Karleah shut her eyes to the darkness around her and whispered, “You haven’t forgotten what Armstead was like. You remember how lovely Armstead was in the spring. You remember the blossoming crabs lining the cobblestone pavement, the crocuses and tulips peeking beneath the trees.”
The old woman sighed, trying to hold back the flow of tears. She couldn’t allow herself the luxury of giving in to her pain.
Karleah opened her eyes and gazed down at the five smaller crystals Jo had given her. They lay arrayed dimly before her, as inert as the true abelaat stone. Karleah had hoped these other crystals might be key to unlocking the master crystal. But she had searched each of them, looking for some answering response, some glimmer of motion or color within the stones. Every time, she had failed.
The wizardess again contemplated the box. A clear seam outlined its lid, and a simple clasp connected the lid with the bottom of the box. Free from all ornamentation, the abaton was a marvel of simplicity.
Karleah knit her brows in concentration, clasped the master crystal in her hands, and stared at the box, suddenly wishing it would open for her. She wanted to see this marvelous place where the legendary abelaats lived, wanted to see them before they became twisted and evil creatures. She wanted to step across the bridge between worlds.
The crystal in her hand dug into her flesh, adding its heat with that of her blood.
As Jo stood watch, she distractedly ran her finger along the edge of Wyrmblight. Its hard, sharp edge nearly cut her skin. The sensation surprised her, for she had once believed it would never cut her. But much about the blade surprised her lately.

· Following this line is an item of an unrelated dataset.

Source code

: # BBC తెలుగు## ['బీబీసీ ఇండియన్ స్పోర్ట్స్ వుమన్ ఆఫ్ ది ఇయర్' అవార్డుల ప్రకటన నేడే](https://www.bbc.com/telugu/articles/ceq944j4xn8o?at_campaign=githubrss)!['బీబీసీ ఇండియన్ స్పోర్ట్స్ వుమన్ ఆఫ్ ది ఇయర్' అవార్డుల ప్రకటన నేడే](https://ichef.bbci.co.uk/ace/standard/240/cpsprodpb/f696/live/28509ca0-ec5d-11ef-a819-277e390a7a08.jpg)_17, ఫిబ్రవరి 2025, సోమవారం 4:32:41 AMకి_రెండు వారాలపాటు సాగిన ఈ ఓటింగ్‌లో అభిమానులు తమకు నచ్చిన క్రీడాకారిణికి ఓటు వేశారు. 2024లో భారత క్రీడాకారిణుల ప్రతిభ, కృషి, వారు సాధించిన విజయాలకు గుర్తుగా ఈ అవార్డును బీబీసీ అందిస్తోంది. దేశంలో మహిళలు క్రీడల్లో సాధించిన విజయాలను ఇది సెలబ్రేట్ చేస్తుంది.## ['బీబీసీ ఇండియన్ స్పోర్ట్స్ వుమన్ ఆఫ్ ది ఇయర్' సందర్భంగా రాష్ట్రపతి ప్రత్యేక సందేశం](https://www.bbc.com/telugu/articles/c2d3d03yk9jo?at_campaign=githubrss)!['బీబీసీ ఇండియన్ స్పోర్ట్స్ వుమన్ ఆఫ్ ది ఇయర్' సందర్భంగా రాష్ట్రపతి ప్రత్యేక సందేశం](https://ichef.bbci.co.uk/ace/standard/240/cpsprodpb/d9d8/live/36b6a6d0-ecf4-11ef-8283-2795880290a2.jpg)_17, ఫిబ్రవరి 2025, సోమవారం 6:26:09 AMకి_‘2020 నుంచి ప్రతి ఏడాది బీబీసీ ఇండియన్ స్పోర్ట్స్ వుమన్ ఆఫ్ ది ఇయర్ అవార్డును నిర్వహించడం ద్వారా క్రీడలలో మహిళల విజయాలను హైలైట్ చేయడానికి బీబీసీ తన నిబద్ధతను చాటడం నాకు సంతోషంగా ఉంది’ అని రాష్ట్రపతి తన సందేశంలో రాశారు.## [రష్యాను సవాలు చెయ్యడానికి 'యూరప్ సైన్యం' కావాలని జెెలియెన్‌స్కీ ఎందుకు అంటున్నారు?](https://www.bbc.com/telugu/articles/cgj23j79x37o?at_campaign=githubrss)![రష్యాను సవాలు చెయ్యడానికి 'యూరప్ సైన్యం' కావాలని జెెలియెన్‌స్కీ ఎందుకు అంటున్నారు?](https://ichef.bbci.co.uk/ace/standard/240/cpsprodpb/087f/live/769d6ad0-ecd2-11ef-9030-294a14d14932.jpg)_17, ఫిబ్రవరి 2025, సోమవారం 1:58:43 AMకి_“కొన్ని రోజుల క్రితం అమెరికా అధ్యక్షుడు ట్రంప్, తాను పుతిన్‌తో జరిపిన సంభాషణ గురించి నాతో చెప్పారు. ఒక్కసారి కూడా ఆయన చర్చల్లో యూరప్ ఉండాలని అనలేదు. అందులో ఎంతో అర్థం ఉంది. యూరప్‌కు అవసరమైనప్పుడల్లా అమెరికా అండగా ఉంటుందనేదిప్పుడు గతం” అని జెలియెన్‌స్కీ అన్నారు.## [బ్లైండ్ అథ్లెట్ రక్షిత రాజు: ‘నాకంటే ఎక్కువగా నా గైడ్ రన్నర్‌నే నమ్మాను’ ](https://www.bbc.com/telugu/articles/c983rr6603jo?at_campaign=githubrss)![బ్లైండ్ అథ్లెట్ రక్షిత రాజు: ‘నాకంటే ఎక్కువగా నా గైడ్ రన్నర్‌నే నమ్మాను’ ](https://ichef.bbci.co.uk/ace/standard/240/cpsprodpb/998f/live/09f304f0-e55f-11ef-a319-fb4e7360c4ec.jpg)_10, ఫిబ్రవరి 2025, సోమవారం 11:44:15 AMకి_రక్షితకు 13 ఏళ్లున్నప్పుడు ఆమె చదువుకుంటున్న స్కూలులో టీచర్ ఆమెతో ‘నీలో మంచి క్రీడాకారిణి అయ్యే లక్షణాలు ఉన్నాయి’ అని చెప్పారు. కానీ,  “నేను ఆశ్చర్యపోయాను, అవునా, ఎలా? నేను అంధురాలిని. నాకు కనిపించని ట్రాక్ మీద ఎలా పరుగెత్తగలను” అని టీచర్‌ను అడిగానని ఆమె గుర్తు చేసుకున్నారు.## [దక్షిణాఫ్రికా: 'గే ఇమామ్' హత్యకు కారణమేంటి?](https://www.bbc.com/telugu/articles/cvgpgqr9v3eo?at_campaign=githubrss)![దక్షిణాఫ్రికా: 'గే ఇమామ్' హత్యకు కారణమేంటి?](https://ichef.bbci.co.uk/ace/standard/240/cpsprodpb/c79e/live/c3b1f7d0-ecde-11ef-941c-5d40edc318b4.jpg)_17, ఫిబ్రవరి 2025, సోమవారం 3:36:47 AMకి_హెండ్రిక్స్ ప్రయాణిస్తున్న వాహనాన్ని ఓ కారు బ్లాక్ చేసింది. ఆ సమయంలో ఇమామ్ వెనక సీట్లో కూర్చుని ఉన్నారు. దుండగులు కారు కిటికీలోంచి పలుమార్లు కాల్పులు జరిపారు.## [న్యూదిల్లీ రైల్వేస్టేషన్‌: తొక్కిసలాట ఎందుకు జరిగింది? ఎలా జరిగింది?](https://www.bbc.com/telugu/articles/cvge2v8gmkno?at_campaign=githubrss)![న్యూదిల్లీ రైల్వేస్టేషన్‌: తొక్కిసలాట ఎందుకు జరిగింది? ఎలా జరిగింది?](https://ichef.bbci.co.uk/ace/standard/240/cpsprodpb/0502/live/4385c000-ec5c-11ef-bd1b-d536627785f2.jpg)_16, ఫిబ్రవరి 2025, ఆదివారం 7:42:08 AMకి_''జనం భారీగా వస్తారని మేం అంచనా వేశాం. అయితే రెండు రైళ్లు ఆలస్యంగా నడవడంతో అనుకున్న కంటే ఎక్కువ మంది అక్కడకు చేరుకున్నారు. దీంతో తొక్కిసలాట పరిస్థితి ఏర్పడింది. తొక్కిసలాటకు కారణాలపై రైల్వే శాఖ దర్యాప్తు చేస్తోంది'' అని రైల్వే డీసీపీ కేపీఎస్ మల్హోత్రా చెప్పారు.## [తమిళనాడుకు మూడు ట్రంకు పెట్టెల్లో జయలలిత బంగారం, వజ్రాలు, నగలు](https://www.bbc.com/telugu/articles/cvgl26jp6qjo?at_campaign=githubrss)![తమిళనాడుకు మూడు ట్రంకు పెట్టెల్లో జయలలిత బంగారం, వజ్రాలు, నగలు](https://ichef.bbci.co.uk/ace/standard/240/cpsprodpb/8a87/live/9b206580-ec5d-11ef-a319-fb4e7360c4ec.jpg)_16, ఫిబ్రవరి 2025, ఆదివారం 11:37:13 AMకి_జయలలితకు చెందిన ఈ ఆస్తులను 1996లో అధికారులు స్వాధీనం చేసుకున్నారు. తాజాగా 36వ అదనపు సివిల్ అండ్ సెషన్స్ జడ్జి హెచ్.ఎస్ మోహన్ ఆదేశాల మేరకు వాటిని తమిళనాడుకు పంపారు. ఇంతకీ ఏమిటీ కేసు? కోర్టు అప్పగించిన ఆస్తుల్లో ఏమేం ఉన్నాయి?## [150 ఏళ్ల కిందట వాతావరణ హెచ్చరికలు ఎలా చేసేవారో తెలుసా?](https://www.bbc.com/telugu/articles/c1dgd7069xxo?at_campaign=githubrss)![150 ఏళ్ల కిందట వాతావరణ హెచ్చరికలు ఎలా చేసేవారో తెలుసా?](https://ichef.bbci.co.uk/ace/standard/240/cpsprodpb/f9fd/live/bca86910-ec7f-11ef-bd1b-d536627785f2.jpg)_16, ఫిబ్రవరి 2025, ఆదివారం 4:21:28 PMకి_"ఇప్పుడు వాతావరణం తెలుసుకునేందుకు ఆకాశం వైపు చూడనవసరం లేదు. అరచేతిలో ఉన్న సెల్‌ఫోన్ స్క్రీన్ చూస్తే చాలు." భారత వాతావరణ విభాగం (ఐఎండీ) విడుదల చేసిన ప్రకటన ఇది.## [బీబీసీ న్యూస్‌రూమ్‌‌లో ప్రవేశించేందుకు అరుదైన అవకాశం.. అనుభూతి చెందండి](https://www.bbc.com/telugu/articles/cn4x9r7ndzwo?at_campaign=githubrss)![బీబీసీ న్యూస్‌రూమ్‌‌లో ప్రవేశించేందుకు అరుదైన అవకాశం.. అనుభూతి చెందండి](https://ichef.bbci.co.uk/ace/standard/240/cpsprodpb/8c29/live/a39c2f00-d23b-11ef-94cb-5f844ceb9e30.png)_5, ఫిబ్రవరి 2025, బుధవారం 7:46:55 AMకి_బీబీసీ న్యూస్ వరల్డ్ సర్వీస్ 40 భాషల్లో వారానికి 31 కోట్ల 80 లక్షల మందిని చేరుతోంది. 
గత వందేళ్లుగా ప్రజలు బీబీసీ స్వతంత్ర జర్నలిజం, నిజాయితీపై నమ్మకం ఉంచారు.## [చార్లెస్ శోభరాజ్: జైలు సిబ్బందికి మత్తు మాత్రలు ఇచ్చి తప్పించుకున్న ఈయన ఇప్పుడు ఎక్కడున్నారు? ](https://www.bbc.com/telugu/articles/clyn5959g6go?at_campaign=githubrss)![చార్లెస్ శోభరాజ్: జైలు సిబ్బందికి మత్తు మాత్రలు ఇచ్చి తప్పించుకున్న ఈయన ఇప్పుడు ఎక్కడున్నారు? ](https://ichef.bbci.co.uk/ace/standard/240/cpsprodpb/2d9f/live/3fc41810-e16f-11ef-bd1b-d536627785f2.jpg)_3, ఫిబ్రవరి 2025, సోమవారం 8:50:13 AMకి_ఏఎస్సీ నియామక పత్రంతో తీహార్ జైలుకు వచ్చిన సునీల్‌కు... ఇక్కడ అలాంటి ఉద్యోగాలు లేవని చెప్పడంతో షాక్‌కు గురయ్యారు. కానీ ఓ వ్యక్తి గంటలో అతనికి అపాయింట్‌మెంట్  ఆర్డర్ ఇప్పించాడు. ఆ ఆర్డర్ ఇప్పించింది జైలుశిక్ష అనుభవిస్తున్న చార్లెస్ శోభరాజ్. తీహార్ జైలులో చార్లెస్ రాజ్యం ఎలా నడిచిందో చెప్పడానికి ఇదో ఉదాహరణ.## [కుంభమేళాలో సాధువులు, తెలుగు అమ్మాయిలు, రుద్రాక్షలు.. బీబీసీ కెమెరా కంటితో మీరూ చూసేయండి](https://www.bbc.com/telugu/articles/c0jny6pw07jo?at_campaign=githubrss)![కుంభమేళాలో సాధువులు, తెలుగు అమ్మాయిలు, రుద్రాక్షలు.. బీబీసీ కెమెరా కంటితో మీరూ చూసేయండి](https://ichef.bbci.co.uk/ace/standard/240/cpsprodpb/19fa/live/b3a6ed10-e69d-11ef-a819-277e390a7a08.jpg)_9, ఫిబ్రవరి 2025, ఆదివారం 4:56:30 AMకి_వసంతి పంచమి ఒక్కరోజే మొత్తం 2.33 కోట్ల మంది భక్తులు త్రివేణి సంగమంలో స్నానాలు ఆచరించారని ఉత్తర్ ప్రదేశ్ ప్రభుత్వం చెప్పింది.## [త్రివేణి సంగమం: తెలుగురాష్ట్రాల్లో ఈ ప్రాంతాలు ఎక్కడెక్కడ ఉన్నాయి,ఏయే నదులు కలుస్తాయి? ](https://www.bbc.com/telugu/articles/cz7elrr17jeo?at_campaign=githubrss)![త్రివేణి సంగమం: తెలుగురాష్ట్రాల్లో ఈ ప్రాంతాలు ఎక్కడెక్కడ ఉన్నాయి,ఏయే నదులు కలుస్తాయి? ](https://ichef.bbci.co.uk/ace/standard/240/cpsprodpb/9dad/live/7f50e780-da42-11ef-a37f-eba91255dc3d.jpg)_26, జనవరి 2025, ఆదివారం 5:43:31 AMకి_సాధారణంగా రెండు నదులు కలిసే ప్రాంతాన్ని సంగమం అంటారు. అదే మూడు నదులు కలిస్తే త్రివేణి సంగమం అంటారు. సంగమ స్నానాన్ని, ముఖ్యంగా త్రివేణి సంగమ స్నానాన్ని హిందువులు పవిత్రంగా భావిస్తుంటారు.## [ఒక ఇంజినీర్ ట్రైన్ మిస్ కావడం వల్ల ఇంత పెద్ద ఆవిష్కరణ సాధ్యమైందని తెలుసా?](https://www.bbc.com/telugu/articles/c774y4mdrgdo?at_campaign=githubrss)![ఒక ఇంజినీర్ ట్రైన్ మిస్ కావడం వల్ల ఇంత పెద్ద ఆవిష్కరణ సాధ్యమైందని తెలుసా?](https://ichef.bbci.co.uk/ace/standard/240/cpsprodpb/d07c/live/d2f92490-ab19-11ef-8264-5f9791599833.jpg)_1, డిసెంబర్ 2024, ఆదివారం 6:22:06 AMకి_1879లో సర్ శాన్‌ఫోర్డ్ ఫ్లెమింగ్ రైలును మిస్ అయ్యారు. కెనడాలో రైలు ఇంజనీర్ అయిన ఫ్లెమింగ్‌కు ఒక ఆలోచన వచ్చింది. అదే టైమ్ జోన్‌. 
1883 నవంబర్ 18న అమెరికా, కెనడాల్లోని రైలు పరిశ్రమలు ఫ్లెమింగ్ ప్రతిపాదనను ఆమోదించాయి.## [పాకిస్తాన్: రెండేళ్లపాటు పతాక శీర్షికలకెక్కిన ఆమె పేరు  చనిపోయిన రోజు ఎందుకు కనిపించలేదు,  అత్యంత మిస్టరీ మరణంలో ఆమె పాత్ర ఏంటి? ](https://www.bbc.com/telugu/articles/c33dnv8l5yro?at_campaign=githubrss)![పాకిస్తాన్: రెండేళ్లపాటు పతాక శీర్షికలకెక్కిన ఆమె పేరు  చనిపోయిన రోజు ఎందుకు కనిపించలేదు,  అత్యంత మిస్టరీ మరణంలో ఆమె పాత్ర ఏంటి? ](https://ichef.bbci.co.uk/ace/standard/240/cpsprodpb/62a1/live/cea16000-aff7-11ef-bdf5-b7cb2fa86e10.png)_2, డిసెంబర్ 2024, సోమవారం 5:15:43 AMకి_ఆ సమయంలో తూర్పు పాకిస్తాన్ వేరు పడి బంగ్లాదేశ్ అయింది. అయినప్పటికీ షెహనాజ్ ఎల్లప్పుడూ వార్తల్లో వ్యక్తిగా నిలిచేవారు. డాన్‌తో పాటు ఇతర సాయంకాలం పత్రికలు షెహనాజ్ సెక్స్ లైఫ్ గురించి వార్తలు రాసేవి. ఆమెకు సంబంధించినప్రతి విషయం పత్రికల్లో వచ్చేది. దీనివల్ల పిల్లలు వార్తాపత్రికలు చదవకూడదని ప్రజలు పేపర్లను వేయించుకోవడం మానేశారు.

She should have given it to the baroness. That much was clear. The blade was fully an inch taller than she, and it had been stupid for Jo to think she could wield it.
Worse yet, she now knew she was ruining the blade. It was a sensitive, intelligent blade, drawing strength from its wielder. When Flinn fell from honor, the sword was blackened by his bitter soul, and when his honor was regained, the sword again glowed bright. Only four days after Flinn’s death, the blade was so strong that Verdilith couldn’t break it. But, in Jo’s meager hands, the fabled Wyrmblight had slowly diminished to being even weaker than a normal blade. It was so brittle now that jabbing Brisbois had cracked it. She hadn’t found the fracture, but she knew it was there. She could sense it.
And the sword hadn’t spoken to her since Kelvin. A kind of gnawing desperation had begun inside of her. She was afraid to even pull the blade from its harness, lest she might break it. If only she could bear it back whole to the Castle of the Three Suns so that they could encase it, a relic, in glass. That’s what it had become: a glass sword.
Even Flinn had sensed her discomfort when last they had spoken through the crystal. He had asked repeatedly about the blade, kept saying he could feel that something was amiss with it.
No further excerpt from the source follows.